The mayflower (Epigaea repens) is white or pink and fragrant flower that has been the floral emblem of Massachusetts since it was made as an official state flower in 1918. The flower is held with so much importance that digging up one is punishable with $50 fine.

Museum of Fine Arts

Located in the state capital and city of Boston, the Museum of Fine Arts (founded in 1870) is one of the largest museums in the United States. It’s also one of most visited American museums, accounting for over a million visitors per year. It houses over 450,000 works of art and historical artifacs. Among the museum’s notable collections are Egyptian artifacts, ancient Chinese paintings, some works by Gaugin, Manet, Renoir, Degas, Van Gogh and Cezanne as well as by American artists John Singleton Copley and John Singer Sargent.

State house

The Massachusetts State House is the Massachusett’s state capitol which is located in the state capital and biggest city, Boston. Designed by renowned architect Charles Bullfinch, construction was finished in 1798. It is one of the finest examples of Federal architecture, leading the capitol to also become one of the finest architectural jewels in the United States.

White chocolate

Hebert’s Candies, located in the Massachusetts town of Shrewsbury, was the first to introduce white chocolates in the United States in the early 1950s

Alexander Graham Bell

Bell, a Scottish immigrant, moved to Boston during the early 1870s and worked as a professor at Boston University. Specializing in the field of vocal physiology, Bell was compelled to invent a device which became an experimental telephone which he first demonstrated in the city.

American Elm

The American Elm (Ulmus americana) is a hardy tree native to eastern North America. It was designated as Massachusett’s official state tree in 1941.

Basketball springfield

Now one of the most popular team sports in the world, basketball was first invented in Springfield, Massachusetts when sports coach James Naismith invented the game in 1891. The harsh December winter forced him and his rowdy class to confine themselves inside the YMCA Training School, now Springfield College. They needed to play an indoor sport and so Naismith invented a game that consisted of a soccer ball and two peach baskets.

Boston Terrier

The Boston Terrier was designated as the state’s official dog breed in 1979.

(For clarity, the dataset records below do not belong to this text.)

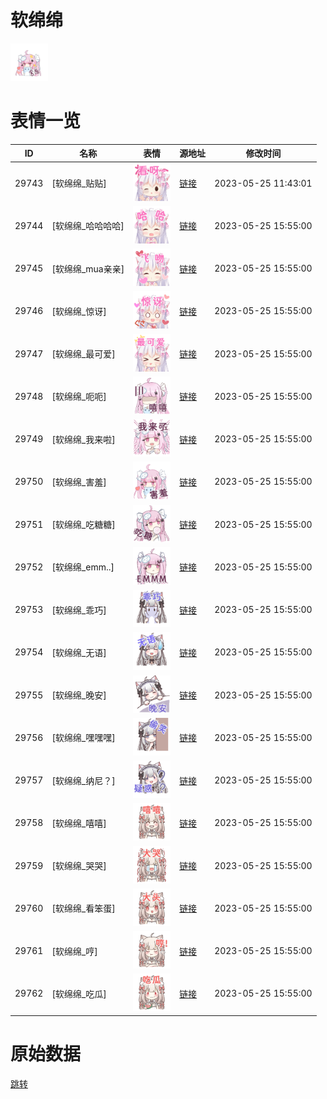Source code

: # 软绵绵

<img src="./cover.png" height="60" alt="cover" />

# 表情一览

|ID|名称|表情|源地址|修改时间|
|----|----|----|----|----|
|29743|[软绵绵_贴贴]|<img src="./pic/029743_%5B软绵绵_贴贴%5D.png" height="60" alt="贴贴"/>|[链接](https://i0.hdslb.com/bfs/garb/68447041368a0ecba65f88a5653a762f7c1d8c28.png)|2023-05-25 11:43:01|
|29744|[软绵绵_哈哈哈哈]|<img src="./pic/029744_%5B软绵绵_哈哈哈哈%5D.png" height="60" alt="哈哈哈哈"/>|[链接](https://i0.hdslb.com/bfs/garb/4d3797fe03fe79d42529aa11beb4a04ef658dc1d.png)|2023-05-25 15:55:00|
|29745|[软绵绵_mua亲亲]|<img src="./pic/029745_%5B软绵绵_mua亲亲%5D.png" height="60" alt="mua亲亲"/>|[链接](https://i0.hdslb.com/bfs/garb/21d065fe00512d935da326cf33495dd50f0db35a.png)|2023-05-25 15:55:00|
|29746|[软绵绵_惊讶]|<img src="./pic/029746_%5B软绵绵_惊讶%5D.png" height="60" alt="惊讶"/>|[链接](https://i0.hdslb.com/bfs/garb/351d630fd6699fe62216fce324a4b2b62abb5dc9.png)|2023-05-25 15:55:00|
|29747|[软绵绵_最可爱]|<img src="./pic/029747_%5B软绵绵_最可爱%5D.png" height="60" alt="最可爱"/>|[链接](https://i0.hdslb.com/bfs/garb/c499c623c9d64873fedf8498d29ce6bfca72faa6.png)|2023-05-25 15:55:00|
|29748|[软绵绵_呃呃]|<img src="./pic/029748_%5B软绵绵_呃呃%5D.png" height="60" alt="呃呃"/>|[链接](https://i0.hdslb.com/bfs/garb/4dd7e3a37e419add39175ff9f4308d62da7f639f.png)|2023-05-25 15:55:00|
|29749|[软绵绵_我来啦]|<img src="./pic/029749_%5B软绵绵_我来啦%5D.png" height="60" alt="我来啦"/>|[链接](https://i0.hdslb.com/bfs/garb/0bc24ed4995251e229233d55c9c747f3414b483c.png)|2023-05-25 15:55:00|
|29750|[软绵绵_害羞]|<img src="./pic/029750_%5B软绵绵_害羞%5D.png" height="60" alt="害羞"/>|[链接](https://i0.hdslb.com/bfs/garb/f883254cf920a9252564af84ce31f5fc0b707928.png)|2023-05-25 15:55:00|
|29751|[软绵绵_吃糖糖]|<img src="./pic/029751_%5B软绵绵_吃糖糖%5D.png" height="60" alt="吃糖糖"/>|[链接](https://i0.hdslb.com/bfs/garb/79e3982feb394d7aebe85cd0434fed5c8c543df5.png)|2023-05-25 15:55:00|
|29752|[软绵绵_emm..]|<img src="./pic/029752_%5B软绵绵_emm..%5D.png" height="60" alt="emm.."/>|[链接](https://i0.hdslb.com/bfs/garb/d7dad7b08240aab27fde56332b70d9e95e9aa6be.png)|2023-05-25 15:55:00|
|29753|[软绵绵_乖巧]|<img src="./pic/029753_%5B软绵绵_乖巧%5D.png" height="60" alt="乖巧"/>|[链接](https://i0.hdslb.com/bfs/garb/4474b6c736e05b815a9ce40073e610ac847f6744.png)|2023-05-25 15:55:00|
|29754|[软绵绵_无语]|<img src="./pic/029754_%5B软绵绵_无语%5D.png" height="60" alt="无语"/>|[链接](https://i0.hdslb.com/bfs/garb/45ac0bf46792582e80d414e8aea619ecbb35e1a3.png)|2023-05-25 15:55:00|
|29755|[软绵绵_晚安]|<img src="./pic/029755_%5B软绵绵_晚安%5D.png" height="60" alt="晚安"/>|[链接](https://i0.hdslb.com/bfs/garb/c42f23509386c20ad7e3d50d8da86fb6f44a0332.png)|2023-05-25 15:55:00|
|29756|[软绵绵_嘿嘿嘿]|<img src="./pic/029756_%5B软绵绵_嘿嘿嘿%5D.png" height="60" alt="嘿嘿嘿"/>|[链接](https://i0.hdslb.com/bfs/garb/35bf56716c4b14288d1a9c1b318d746fb2234d69.png)|2023-05-25 15:55:00|
|29757|[软绵绵_纳尼？]|<img src="./pic/029757_%5B软绵绵_纳尼？%5D.png" height="60" alt="纳尼？"/>|[链接](https://i0.hdslb.com/bfs/garb/f1718afd89872b8a9e5018e812459d0b17731744.png)|2023-05-25 15:55:00|
|29758|[软绵绵_嘻嘻]|<img src="./pic/029758_%5B软绵绵_嘻嘻%5D.png" height="60" alt="嘻嘻"/>|[链接](https://i0.hdslb.com/bfs/garb/dbc1552ebdd71fc33dd1721e430815fbcb0e987c.png)|2023-05-25 15:55:00|
|29759|[软绵绵_哭哭]|<img src="./pic/029759_%5B软绵绵_哭哭%5D.png" height="60" alt="哭哭"/>|[链接](https://i0.hdslb.com/bfs/garb/851e870bf3ddc86aa31e1073a5470b7c64a9ed21.png)|2023-05-25 15:55:00|
|29760|[软绵绵_看笨蛋]|<img src="./pic/029760_%5B软绵绵_看笨蛋%5D.png" height="60" alt="看笨蛋"/>|[链接](https://i0.hdslb.com/bfs/garb/3db5f606d1579a89fd6763b93435bdb697d2371f.png)|2023-05-25 15:55:00|
|29761|[软绵绵_哼]|<img src="./pic/029761_%5B软绵绵_哼%5D.png" height="60" alt="哼"/>|[链接](https://i0.hdslb.com/bfs/garb/716d4587f0d40f5b6b973d1169f8e6730233811b.png)|2023-05-25 15:55:00|
|29762|[软绵绵_吃瓜]|<img src="./pic/029762_%5B软绵绵_吃瓜%5D.png" height="60" alt="吃瓜"/>|[链接](https://i0.hdslb.com/bfs/garb/dab785690163e75b1ab4315ec78f9e15d94fd65d.png)|2023-05-25 15:55:00|

# 原始数据

[跳转](./raw.json)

The black-capped chickadee (Poecile atricapilla) was adopted as Massachusetts’s official state bird in 1941. It is one of the Massachusetts’ two state birds, the other being wild turkey (state game bird).

Clark University

Clark University is a private university located in the city of Worcester, Massachusetts. Founded in 1887, the university is best known as the birth place of rocket propulsion. However, the birth control pill was also invented at the same university. Now you know!

Edgartown Harbor Light

Edgartown Harbor Light is one of the five lighthouses in Martha’s Vineyard, known as the summer colony of the affluent and the upper-class. Edgartown Harbor Light was first constructed in 1828, becoming also the island’s first-ever lighthouse.

The first Edgartown lighthouse was badly damaged by the 1938 hurricane. The following year, the US Coast Guard demolished the original structure and installed a cast iron tower brought from Crane Beach in Ipswich, Massachusetts. The lighthouse had suffered wear and tear over the decades before it was fully restored in 1988. It is managed today by the Martha Vineyard’s Historical Society. In 2014, the actual ownership of the lighthouse was awarded to the Town of Edgartown, under the National Historic Lighthouse Preservation Act.

Flag of Massachusetts

The current version of the flag of Massachusetts was officially adopted in 1908 and revised in 1971.

The flag consists of a white field, with the state coat of arms in the center. The shield displays an image of an Algonquian Native American holding a bow and arrow, which is pointed downwards, symbolizing peace. The white star that appears next to the figure’s head represents Massachusetts’ status as one of the original 13 states. Around the shield is a dark blue ribbon that displays the motto: Ense Petit Placidam, Sub Libertate Quietem which means “By the Sword We Seek Peace, but Peace Only Under Liberty.” On top of the shield is an arm holding a sword, which refers to the first part of the motto.